Le PSI accueille un congrès sur les bronzes antiques
Il y a près de 4000 ans, près du Lac de Thoune, un défunt a été inhumé avec une hache décorée : cet objet de bronze et de cuivre orné de dorures est exceptionnel pour la région et pour l’époque. Des analyses menées à l’Institut Paul Scherrer ont à présent permis de déterminer la façon dont cette hache a été fabriquée, et d’observer ainsi, en quelque sorte, le travail des artisans de l’âge du bronze. Un résultat rendu possible grâce au procédé de la tomographie neutronique, qui permet de produire une image 3D de l’intérieur d’un objet, et ce sans l’endommager. Les images ont permis de déterminer notamment la façon dont la hache a été coulée et la manière dont les décorations en or ont été appliquées. Pour produire ces images, la hache a été radiographiée sous différents angles avec des neutrons de la source de neutrons SINQ de l’Institut Paul Scherrer. On s’est servi du fait, qu’à la différence des rayons X, les neutrons pénètrent bien dans les métaux et permettent ainsi de voir à l’intérieur d’objets en métal massif. Ces analyses ont été complétées par des mesures à la lumière de type rayons X à la Source de Lumière Suisse du PSI, qui ont permis de déterminer la composition chimique précise à la surface de la hache. Ces analyses ont été conduites sur mandat du Musée d’Histoire de Berne. Le PSI collabore avec succès depuis une décennie avec différents musées et institutions archéologiques, en Suisse et à l’étranger. Signe tangible que cette coopération bien établie : le PSI accueille pendant toute une journée le 18e Congrès international des bronzes antiques, organisé du 3 au 7 septembre 2013 à l’Université de Zurich.

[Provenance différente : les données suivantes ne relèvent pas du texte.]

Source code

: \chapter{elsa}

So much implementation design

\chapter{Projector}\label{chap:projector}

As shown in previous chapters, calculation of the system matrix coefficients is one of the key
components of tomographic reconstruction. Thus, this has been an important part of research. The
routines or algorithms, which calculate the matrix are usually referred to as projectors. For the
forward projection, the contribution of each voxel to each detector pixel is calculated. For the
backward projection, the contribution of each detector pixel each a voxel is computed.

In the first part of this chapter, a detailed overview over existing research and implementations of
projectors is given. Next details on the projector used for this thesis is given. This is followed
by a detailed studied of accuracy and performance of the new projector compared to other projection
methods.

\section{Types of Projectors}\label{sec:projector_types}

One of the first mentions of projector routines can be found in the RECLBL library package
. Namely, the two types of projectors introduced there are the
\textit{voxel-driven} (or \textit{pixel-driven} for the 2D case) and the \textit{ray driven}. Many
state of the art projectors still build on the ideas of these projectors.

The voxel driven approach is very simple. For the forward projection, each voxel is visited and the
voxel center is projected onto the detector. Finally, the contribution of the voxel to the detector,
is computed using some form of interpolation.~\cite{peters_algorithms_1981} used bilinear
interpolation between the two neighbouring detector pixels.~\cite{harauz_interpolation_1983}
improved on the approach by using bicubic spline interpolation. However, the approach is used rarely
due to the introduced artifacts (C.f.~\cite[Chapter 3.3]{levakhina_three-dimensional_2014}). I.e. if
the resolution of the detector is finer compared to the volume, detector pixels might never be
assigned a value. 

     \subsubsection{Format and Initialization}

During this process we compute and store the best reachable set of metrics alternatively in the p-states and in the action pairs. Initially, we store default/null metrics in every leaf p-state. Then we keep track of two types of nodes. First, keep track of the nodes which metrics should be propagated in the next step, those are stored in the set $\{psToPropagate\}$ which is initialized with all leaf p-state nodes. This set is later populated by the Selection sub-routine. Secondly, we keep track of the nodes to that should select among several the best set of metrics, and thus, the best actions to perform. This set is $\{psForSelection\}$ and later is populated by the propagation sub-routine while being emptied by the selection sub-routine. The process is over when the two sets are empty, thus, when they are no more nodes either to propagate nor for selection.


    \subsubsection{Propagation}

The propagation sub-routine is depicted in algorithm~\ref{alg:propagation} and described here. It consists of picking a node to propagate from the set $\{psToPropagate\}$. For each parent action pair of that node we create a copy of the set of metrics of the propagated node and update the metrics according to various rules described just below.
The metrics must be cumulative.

En décembre 1829, une sépulture de l’âge du bronze est découverte près du Lac de Thoune. Le défunt qui y repose a été enterré avec un important mobilier funéraire, dont une hache, avec une lame ornée des deux côtés d’un double alignement de losanges dorés. Pour une hache de ce genre de l’âge du bronze, ce type de décoration est exceptionnel. Evidemment, les archéologues souhaitent comprendre où et comment la hache a été fabriquée. Mais pour eux, il est hors de question d’endommager la pièce pour pouvoir en scruter l’intérieur. Ainsi, les premières analyses ont seulement permis d’établir que la lame est en bronze, avec des bandes de cuivre, sur lesquelles les dorures ont été appliqués. Ces décorations ont été réalisées dans un alliage d’or et d’argent connu sous le nom d’électrum, que l’on rencontre à l’état naturel.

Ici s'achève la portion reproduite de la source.